My friend Andy Hardy, who has died aged 50 of pneumonia, was a dancer, choreographer, music composer, film-maker and disabled rights activist.

Andy was born with cerebral palsy and was raised in west London by his mother, Rose, who would not allow attitudes to disability to prevent her son from enjoying a full and adventurous childhood. Andy did not have speech but was exceptionally close to his brother, Kevin, and could communicate with him using just a gesture or a glance.

On leaving school, Andy moved into a care home where he lived for the next 10 years. Andy found these years deeply frustrating, and felt he was being stifled by life in residential care. Never one to shy away from taking matters into his own hands, he ran away from the home with the help of the Direct Action Network, escaping in the back of a friend’s van. He did not return.

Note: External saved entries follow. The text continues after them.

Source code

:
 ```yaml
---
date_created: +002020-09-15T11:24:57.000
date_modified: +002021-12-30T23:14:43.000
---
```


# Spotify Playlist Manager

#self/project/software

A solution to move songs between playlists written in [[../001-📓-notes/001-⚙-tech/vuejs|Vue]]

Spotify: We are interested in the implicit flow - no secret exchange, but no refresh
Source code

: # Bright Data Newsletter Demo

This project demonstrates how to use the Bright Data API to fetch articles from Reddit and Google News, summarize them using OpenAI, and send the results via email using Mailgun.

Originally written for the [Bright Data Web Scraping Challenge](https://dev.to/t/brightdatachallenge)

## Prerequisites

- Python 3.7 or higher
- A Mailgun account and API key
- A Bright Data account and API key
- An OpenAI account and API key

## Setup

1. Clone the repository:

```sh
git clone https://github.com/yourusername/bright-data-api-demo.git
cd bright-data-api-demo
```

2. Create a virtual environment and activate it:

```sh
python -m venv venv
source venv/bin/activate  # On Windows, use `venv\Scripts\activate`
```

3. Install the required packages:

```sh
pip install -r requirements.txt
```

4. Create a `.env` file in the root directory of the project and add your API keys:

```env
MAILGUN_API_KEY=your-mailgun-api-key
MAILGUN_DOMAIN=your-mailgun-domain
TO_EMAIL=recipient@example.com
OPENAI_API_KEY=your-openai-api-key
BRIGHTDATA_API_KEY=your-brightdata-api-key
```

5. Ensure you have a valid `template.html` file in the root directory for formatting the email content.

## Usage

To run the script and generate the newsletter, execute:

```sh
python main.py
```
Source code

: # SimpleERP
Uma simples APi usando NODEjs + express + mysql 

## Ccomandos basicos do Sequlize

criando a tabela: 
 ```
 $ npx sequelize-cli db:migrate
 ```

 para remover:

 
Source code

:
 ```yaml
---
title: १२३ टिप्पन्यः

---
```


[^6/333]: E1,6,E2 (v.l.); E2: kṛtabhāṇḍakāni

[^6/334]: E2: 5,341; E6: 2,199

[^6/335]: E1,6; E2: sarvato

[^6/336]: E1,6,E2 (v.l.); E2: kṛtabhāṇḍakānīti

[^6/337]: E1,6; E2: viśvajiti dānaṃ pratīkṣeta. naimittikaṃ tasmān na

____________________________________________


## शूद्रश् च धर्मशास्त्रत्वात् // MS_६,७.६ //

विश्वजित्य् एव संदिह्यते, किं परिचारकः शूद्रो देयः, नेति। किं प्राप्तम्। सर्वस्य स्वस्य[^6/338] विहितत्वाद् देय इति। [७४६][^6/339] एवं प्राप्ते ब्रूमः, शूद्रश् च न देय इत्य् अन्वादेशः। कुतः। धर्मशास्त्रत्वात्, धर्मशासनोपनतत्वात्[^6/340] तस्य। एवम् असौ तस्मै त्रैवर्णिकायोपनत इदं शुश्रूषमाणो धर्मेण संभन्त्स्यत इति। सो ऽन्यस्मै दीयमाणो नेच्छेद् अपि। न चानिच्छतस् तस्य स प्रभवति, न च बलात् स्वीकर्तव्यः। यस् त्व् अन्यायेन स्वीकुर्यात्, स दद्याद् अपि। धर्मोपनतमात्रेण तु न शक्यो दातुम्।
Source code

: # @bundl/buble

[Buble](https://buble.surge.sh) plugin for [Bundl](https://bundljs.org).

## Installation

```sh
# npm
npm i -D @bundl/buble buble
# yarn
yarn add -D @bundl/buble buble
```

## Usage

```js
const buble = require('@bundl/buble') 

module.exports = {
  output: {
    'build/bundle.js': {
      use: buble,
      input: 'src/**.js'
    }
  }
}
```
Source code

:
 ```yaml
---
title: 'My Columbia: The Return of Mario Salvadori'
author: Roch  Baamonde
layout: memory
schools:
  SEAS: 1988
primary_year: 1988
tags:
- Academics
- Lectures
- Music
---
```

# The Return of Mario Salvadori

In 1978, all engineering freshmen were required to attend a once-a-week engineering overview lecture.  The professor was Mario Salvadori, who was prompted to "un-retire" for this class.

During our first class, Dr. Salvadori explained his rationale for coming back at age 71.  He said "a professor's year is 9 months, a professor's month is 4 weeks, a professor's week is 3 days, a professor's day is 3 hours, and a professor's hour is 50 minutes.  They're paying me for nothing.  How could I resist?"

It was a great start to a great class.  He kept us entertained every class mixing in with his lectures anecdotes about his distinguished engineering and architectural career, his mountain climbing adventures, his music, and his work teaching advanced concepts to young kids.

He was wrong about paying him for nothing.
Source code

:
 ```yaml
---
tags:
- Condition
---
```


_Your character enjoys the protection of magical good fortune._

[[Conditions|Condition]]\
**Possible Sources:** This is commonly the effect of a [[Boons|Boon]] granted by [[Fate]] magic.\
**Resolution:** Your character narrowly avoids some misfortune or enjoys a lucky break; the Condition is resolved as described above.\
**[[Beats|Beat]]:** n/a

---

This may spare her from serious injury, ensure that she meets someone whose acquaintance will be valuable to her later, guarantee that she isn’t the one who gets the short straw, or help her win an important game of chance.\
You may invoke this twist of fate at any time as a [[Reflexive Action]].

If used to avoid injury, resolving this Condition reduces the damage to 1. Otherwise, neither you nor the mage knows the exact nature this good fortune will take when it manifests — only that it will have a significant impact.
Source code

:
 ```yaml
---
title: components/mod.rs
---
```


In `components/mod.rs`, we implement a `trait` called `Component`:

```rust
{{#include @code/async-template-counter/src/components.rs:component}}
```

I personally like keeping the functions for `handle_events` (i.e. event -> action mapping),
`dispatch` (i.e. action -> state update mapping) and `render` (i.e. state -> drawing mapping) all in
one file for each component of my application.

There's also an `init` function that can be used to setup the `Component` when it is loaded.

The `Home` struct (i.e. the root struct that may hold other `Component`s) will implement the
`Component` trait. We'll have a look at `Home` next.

Andy got very involved with DAN actions and protests, and in the 1990s spent a night in the cells for chaining himself to a bus while campaigning for disabled access. As Andy himself was to write, “You cannot be anything but rebellious when you live the social model of disability.” This activism continued right up to his recent protest outside Westminster Abbey against cuts to benefits for disabled people.

Andy studied music and digital technologies, as well as theatre lighting. He worked with the Drake Music project on programmes to make music more accessible to musicians with impairments, and worked with Jools Holland and Eddie Parker at the O2 Arena. Andy was also a talented photographer and film-maker, and made two short experimental films, one of them about wheelchair football. He was himself the subject of a short documentary film, A Life Well Lived, by the Iranian film-maker Roya Keshavarz.

In 2009 Andy began composing for the Amici dance company. Through this, he developed a love of dance and performance. Shortly before his death, he had begun a dance degree at the University of Roehampton. He made an immediate impact there, with his spirited personality and desire to push the boundaries and image of the body in relation to dance. Andy produced some impressive pieces of work, often gaining firsts, and a bright future in dance seemed certain.

Andy will be remembered for his great sense of humour, his single-minded determination to challenge barriers to life and to art, and for his beaming smile.

Rose died in 2013. Andy is survived by his partner Bruce Ashby, whom he married in 2011, Kevin and by his stepfather, Gordon.